Please accept this apology

>I've already sent a PM off to Cathe, now I need to come here
>and apologize for my earlier post. Calling it stupid would be
>an understatement. I've gotten quite good at stupidity over
>the years, so I qualify as an excellent judge.
>
>I've been treated with nothing but respect here from day one,
>and my comments were uncalled for and unfounded.
>
>This week has truly been one of the worst of my life on a few
>levels, not the least of which is the fact that I have a
>condition called spinal stenosis, which, in the terms of my
>doctor, takes athletes and turns them into non-athletes, not
>the thing I needed to hear when you mix in the fact that I
>have already lost one brother to suicide and the odds are
>great that I may be losing another, as he is on suicide watch
>in Colorado.
>
>That is not an excuse for m post, just an explanation. I am
>not the most religious sort in the world, but I have heard
>that God never gives us more than we can handle, I sure do
>have some work ahead of me. I am still determined to be a
>success story, despite my screw-ups, the jobn is just going to
>be tougher than first thought, I need to be up to the
>challenge, as opposed to alienating people who have never been
>anything but nice to me.
>
>I am truly sorry, to all of you and esp. Cathe



Welcome back! Hang in there.

Viki :)
 
Jerry:

listen, no apology needed. Seriously, your other post, that little "temporary mental aberration" is already forgotten and totally meaningless in any scheme of things.

At some point or other, everyone who posts on these forums is going to have a run in with someone, or a day when they misinterpret something and get hot under the collar or just lose it generally. It's expected and totally par for the course, so sweep it under your step and move on.

But don't go, because I like having your fresh voice and insight around here.

In the 6 years I have been on the boards, no-one has ever made me feel OK with the fact that I don't do "guy" push-ups, except you Jerry!

You might be surprised to know how many people here at cathe.com have suffered from depression and/or panic disorder. I am one of them too. So, I know what you go through sometimes. I send you all best wishes to get you through this current moment, and I hope to god your brother pulls through. My thoughts are with you both.

You have a place here.

Clare ;-)
 
Clare,

Thanks so much!!! I'm glad I could help you with the pushup issue, I'll never do another "guy" pushup again, I feel the bent leg pushups exactly where you're supposed to feel them, and they are safer on my back, especially now in light of my spinal condition, which, in all honesty wouldn't have made a difference in which style I chose, I prefer bent leg, am pleased with the results, it's that simple.

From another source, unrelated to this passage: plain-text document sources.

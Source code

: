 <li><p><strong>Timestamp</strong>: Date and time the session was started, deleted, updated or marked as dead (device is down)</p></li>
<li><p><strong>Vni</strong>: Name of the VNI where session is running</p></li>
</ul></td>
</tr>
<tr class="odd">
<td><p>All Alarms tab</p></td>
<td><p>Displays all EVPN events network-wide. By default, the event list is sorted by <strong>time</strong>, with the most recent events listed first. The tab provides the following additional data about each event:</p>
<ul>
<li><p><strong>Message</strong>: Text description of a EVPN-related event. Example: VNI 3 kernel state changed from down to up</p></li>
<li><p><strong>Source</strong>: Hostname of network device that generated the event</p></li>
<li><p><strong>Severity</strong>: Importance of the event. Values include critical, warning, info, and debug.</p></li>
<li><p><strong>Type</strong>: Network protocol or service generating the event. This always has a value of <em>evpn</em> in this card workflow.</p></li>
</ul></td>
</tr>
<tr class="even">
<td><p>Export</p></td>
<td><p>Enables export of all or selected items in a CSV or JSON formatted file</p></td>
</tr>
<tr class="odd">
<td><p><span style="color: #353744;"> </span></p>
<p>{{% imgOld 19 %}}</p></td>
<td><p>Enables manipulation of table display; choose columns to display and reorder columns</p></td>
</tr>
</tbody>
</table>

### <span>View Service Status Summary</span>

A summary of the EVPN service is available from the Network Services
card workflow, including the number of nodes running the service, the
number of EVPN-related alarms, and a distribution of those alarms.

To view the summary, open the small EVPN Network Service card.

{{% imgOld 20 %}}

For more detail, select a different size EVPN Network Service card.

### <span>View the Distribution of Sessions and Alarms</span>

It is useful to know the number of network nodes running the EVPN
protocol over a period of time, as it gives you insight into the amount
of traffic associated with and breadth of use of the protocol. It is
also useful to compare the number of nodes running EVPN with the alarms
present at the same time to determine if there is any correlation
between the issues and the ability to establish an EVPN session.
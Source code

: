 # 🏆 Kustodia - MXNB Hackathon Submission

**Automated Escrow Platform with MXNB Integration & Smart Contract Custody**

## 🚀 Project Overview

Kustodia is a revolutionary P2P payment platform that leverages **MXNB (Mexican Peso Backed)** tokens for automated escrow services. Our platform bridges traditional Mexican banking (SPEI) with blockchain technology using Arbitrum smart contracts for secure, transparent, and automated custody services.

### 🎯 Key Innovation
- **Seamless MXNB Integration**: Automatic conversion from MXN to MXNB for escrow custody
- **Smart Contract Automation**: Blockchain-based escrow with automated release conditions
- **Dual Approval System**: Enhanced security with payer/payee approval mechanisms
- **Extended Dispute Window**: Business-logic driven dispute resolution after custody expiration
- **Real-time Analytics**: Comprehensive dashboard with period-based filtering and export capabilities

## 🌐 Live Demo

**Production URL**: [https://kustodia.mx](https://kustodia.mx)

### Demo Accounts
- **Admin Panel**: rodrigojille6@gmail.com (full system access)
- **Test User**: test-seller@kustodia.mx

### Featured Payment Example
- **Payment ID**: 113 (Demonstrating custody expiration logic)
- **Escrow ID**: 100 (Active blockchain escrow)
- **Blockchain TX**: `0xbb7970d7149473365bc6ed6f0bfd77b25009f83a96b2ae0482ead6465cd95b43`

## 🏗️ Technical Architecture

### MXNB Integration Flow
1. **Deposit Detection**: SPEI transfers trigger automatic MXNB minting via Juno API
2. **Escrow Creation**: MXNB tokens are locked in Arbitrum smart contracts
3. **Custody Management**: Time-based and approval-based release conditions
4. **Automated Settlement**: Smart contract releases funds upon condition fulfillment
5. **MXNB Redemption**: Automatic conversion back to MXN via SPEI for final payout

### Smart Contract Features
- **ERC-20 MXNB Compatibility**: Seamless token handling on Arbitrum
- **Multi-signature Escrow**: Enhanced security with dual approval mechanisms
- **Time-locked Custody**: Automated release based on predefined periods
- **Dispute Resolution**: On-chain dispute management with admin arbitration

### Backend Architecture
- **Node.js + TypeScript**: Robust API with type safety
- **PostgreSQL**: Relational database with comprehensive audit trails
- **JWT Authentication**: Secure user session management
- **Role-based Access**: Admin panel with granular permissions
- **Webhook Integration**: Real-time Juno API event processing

In the past, I may have been surprised by the number of people who suffer from depression/panic disorder. No more. The more educated I become, the more I realize just how common this is, and while I feel tremendous sympathy for those who go through it, my heart aches even more for the people who won't seek treatment, or won't live up to their end of the bargain when it comes to their treatment plan, such is the case of my brother, he's the most intelligent person I know on so many levels, yet he continues to abuse alcohol and marajuana and wonders why his condition worsens. I've done all I can to try to steer him in the right direction, he just has to want to get better. If you don't have the "want to", recovery becomes so much harder.

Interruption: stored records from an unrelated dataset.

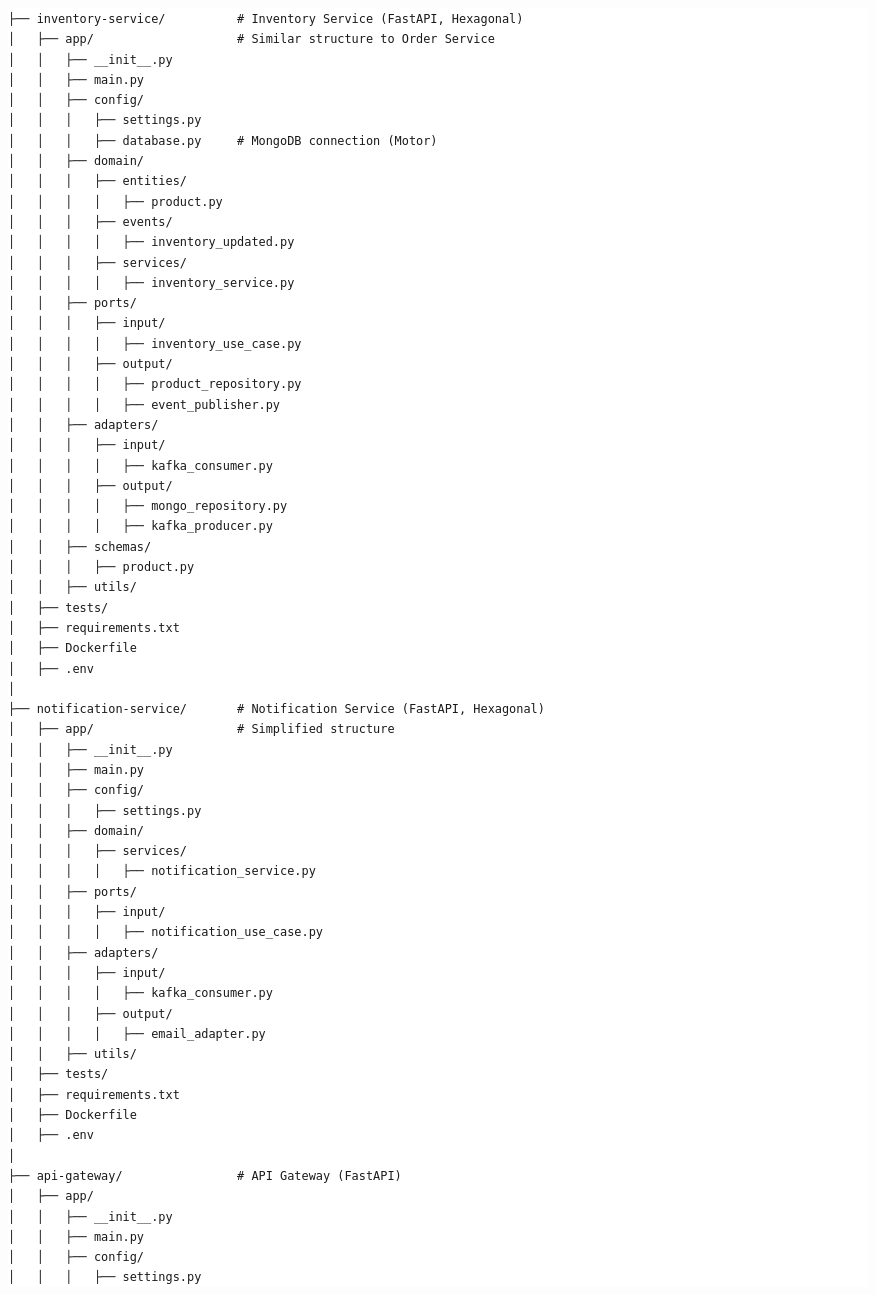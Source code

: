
 ```
├── inventory-service/          # Inventory Service (FastAPI, Hexagonal)
│   ├── app/                    # Similar structure to Order Service
│   │   ├── __init__.py
│   │   ├── main.py
│   │   ├── config/
│   │   │   ├── settings.py
│   │   │   ├── database.py     # MongoDB connection (Motor)
│   │   ├── domain/
│   │   │   ├── entities/
│   │   │   │   ├── product.py
│   │   │   ├── events/
│   │   │   │   ├── inventory_updated.py
│   │   │   ├── services/
│   │   │   │   ├── inventory_service.py
│   │   ├── ports/
│   │   │   ├── input/
│   │   │   │   ├── inventory_use_case.py
│   │   │   ├── output/
│   │   │   │   ├── product_repository.py
│   │   │   │   ├── event_publisher.py
│   │   ├── adapters/
│   │   │   ├── input/
│   │   │   │   ├── kafka_consumer.py
│   │   │   ├── output/
│   │   │   │   ├── mongo_repository.py
│   │   │   │   ├── kafka_producer.py
│   │   ├── schemas/
│   │   │   ├── product.py
│   │   ├── utils/
│   ├── tests/
│   ├── requirements.txt
│   ├── Dockerfile
│   ├── .env
│
├── notification-service/       # Notification Service (FastAPI, Hexagonal)
│   ├── app/                    # Simplified structure
│   │   ├── __init__.py
│   │   ├── main.py
│   │   ├── config/
│   │   │   ├── settings.py
│   │   ├── domain/
│   │   │   ├── services/
│   │   │   │   ├── notification_service.py
│   │   ├── ports/
│   │   │   ├── input/
│   │   │   │   ├── notification_use_case.py
│   │   ├── adapters/
│   │   │   ├── input/
│   │   │   │   ├── kafka_consumer.py
│   │   │   ├── output/
│   │   │   │   ├── email_adapter.py
│   │   ├── utils/
│   ├── tests/
│   ├── requirements.txt
│   ├── Dockerfile
│   ├── .env
│
├── api-gateway/                # API Gateway (FastAPI)
│   ├── app/
│   │   ├── __init__.py
│   │   ├── main.py
│   │   ├── config/
│   │   │   ├── settings.py
```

You are so right when it comes to run-ins, and people saying the wrong thing at the wrong time. The STS FAQ comments, on their own, probably would have gotten a chuckle out of me, but heaped on everything else, they were like the straw/camel's back, or, as I like to put it, the side order of slaw the came with my sh-t sandwhich and fries.

I fully intend to remain here (on the forums) to keep fighting, and to become a success story, and to maybe show others who go through depression that life can still be great.